#### Your objective
Repeat only the lines below from the one containing "This learning module" through the one containing "- Implement Basic", inclusive, exactly as written.

Segment Start: Supplied data

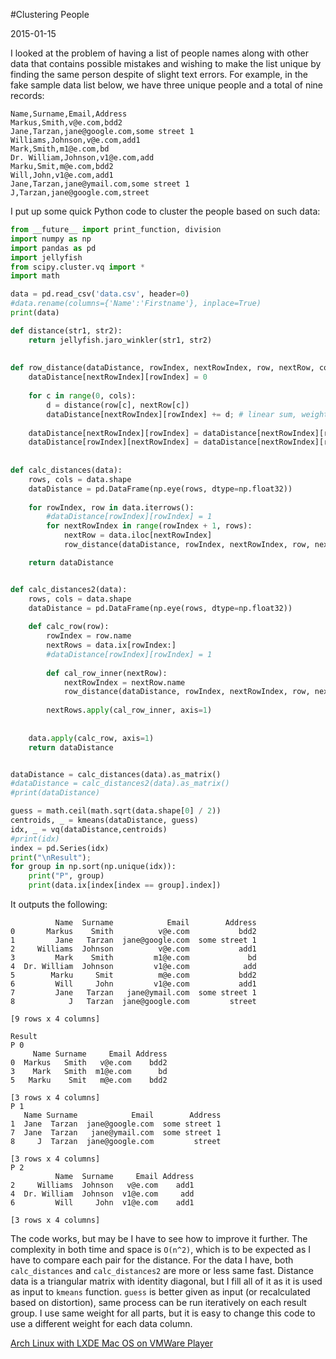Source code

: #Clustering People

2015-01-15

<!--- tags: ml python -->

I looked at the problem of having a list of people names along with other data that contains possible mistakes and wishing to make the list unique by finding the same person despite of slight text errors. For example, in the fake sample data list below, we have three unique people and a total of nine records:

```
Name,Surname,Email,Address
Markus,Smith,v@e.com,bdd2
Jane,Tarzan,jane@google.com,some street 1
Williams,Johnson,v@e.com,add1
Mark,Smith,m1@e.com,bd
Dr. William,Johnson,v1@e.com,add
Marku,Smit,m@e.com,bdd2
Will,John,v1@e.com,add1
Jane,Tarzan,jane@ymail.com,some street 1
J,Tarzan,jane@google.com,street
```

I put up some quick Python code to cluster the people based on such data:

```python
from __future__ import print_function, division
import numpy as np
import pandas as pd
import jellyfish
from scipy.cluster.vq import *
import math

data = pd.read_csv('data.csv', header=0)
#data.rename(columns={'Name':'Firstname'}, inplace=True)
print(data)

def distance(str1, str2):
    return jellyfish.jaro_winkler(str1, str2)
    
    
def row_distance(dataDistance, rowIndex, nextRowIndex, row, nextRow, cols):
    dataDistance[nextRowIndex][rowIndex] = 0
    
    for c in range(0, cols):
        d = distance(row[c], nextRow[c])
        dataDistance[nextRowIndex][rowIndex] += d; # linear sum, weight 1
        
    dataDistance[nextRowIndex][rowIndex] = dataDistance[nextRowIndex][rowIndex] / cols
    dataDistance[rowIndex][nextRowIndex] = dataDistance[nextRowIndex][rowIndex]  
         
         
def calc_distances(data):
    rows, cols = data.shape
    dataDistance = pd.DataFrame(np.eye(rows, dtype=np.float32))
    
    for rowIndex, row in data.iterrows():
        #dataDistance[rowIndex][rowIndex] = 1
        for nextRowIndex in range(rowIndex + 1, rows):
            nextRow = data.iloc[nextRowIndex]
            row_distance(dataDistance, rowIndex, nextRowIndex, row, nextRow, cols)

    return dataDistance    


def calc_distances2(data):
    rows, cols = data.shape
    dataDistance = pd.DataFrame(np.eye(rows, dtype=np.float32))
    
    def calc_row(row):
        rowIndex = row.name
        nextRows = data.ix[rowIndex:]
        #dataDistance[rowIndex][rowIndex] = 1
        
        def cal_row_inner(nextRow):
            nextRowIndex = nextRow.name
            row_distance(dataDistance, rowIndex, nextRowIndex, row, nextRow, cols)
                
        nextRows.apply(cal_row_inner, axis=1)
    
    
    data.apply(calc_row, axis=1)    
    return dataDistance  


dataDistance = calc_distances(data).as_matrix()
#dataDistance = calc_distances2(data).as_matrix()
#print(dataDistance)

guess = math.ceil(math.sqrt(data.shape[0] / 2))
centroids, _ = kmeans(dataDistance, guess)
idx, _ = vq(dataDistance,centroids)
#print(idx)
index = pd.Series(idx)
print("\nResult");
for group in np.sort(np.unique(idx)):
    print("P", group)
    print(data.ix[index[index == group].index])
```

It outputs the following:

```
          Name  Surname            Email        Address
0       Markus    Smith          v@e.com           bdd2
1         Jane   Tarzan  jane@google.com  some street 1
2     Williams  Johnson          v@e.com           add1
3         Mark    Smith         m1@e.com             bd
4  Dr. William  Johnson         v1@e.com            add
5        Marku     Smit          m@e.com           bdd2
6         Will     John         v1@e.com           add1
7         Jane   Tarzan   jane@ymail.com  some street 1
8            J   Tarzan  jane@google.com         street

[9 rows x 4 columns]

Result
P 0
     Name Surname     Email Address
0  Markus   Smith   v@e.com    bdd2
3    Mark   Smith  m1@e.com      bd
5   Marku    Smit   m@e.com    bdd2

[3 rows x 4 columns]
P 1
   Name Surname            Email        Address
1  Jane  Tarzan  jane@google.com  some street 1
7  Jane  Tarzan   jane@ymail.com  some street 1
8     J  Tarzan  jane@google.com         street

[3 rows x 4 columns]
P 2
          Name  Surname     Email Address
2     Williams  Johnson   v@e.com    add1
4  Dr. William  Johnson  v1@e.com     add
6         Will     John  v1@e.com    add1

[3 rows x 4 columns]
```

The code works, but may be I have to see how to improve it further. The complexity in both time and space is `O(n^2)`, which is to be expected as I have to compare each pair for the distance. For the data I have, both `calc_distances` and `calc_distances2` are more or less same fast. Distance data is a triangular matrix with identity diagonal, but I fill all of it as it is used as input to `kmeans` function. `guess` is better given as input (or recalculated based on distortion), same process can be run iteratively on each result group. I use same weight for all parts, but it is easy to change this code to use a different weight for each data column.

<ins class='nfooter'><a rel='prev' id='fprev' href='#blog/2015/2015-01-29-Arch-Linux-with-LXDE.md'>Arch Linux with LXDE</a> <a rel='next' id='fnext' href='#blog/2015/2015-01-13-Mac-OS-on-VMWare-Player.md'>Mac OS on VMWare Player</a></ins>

Segment End: Supplied data
Segment Start: Supplied data

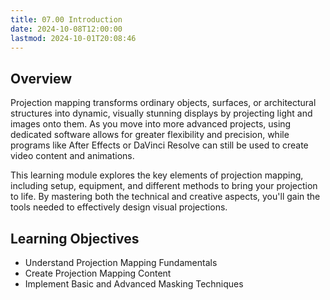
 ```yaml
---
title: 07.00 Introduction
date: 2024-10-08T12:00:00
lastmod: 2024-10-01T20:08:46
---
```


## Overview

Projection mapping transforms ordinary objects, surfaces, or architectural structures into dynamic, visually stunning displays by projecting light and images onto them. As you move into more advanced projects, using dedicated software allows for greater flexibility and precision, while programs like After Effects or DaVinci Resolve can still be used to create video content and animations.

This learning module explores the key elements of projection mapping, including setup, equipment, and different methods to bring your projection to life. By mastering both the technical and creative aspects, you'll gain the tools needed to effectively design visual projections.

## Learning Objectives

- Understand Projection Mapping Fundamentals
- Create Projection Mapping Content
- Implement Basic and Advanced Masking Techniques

Segment End: Supplied data
Segment Start: Supplied data

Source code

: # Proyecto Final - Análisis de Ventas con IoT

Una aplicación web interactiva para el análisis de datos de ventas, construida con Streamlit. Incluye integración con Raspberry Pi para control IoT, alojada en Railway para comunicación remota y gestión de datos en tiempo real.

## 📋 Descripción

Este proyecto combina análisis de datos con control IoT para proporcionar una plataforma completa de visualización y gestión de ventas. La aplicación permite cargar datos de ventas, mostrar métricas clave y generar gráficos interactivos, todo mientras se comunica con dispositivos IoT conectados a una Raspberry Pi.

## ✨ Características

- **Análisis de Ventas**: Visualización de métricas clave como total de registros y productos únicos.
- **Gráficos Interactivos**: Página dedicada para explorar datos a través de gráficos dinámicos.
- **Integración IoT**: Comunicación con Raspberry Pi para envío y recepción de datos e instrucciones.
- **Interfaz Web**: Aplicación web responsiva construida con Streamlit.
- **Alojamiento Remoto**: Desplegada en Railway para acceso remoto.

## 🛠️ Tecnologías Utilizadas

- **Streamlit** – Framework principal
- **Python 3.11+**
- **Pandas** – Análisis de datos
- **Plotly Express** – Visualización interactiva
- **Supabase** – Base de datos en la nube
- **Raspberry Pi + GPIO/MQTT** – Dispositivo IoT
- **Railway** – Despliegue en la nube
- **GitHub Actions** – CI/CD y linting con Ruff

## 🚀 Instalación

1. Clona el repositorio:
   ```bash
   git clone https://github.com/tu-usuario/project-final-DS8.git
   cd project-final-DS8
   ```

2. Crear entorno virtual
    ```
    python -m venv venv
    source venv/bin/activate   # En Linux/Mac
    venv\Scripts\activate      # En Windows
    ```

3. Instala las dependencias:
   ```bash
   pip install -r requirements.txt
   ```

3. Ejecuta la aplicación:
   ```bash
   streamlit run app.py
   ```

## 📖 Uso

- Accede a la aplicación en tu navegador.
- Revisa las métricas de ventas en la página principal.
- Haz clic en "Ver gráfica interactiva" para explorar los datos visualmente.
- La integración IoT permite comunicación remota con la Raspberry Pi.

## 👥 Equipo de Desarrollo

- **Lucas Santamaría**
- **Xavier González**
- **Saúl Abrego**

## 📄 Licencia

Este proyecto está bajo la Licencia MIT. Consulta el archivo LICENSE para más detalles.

Segment End: Supplied data

#### Your solution
This learning module explores the key elements of projection mapping, including setup, equipment, and different methods to bring your projection to life. By mastering both the technical and creative aspects, you'll gain the tools needed to effectively design visual projections.

## Learning Objectives

- Understand Projection Mapping Fundamentals
- Create Projection Mapping Content
- Implement Basic and Advanced Masking Techniques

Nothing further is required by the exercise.